Deciding what to do when your young child is crying is one of the most challenging quanadaries of parenting. Sometimes they cry when they’re supposed to be asleep but have woken up and realised they miss you. Sometimes they’re having a nightmare. Sometimes, as we discovered last night, they’ve eaten something bad and thrown up all over their sheets.

Parenting is no easy quest, and it seems the hero of Assassin’s Creed Odyssey agrees with me.

“I’ve faced walls aflame, skies black with arrows and more beasts and blades than Herakles himself, but none match parenthood,” the game’s protagonist says near the start of Bloodline, that third and final chapter of the game’s at-times controversial Legacy Of The First Blade expansion that I was trying to finish last night when my daughter started crying.

I am playing the game as Kassandra, a lethal Spartan mercenary, though others may be playing as her younger brother, Alexios. Either way, Bloodline begins with Kassandra or Alexios stressing over being a parent. First Blade’s previous chapter, January’s Shadow Heritage, had ended with the plot twist of the game’s protagonist having a baby.

Bloodline can be accessed by players midway through the main game and continues the story of the previous chapters. It’s a fun enough finale with some good character moments, a satisfying if telegraphed outcome, some pleasing resolutions to certain sidequests that have threaded throughout the three-part expansion and a cool outfit to unlock. It is held back, however, by its lack of freshness. The first chapter of Legacy of the First Blade slightly tweaked the main game’s formula, but by chapter three, those tweaks feel routine. The chapter is limited even more by the narrative need for optional side content that can be accessed mid-game to somehow resolve itself so it doesn’t impact how the main game plays out.

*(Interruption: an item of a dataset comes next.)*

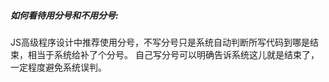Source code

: ##### 如何看待用分号和不用分号:

JS高级程序设计中推荐使用分号，不写分号只是系统自动判断所写代码到哪是结束，相当于系统给补了个分号。
自己写分号可以明确告诉系统这儿就是结束了，一定程度避免系统误判。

Legacy Of The First Blade turns out to have been more “Legacy” than “First Blade”, a story about parenting in a series obsessed with that theme. It was announced and hyped last spring as an introduction of the Persian proto-Assassin Darius to Odyssey’s pre-Origins ancient Greek world. The arrival of Darius could be a welcome relief to the Odyssey players who had lamented that the game, though sprawling, beautiful and fun, featured no assassins, no creed, nor even the series’ iconic weapon, that hidden wrist blade originally wielded by — guess who? — Darius. In December, the quiet Persian killer showed up in First Blade’s first chapter with a grown child of his own.

His progeny was a man named Natakas if you were playing as Kassandra, or a woman named Neema if you were playing as Alexios. Enough longing glances and quality bonding time between our hero and Darius Jr. strongly hinted that these two would eventually be establishing a legacy through some horizontal co-op. Whether your hero would also be getting the “First Blade” was another matter. Reality-check spoiler: you don’t.

The parenting turn in Shadow Heritage continued the Assassin’s Creed series’ persistent focus on parents and kids, as seen in the interactive stories of the Miles families, the Kenways and more, which were featured in early and mid-era franchise games. Even after the series ditched the requirement for its playable historical characters to be related to its lesser-seen modern heroes, the games continued to have a creative focus on parents and kids. Assassin’s Creed Origins, in 2017, was propelled by the anguish that the ancient Egyptian main character and his wife felt after the murder of their young son. Odyssey’s main quests are dominated by the fates of Kassandra’s mum and dad.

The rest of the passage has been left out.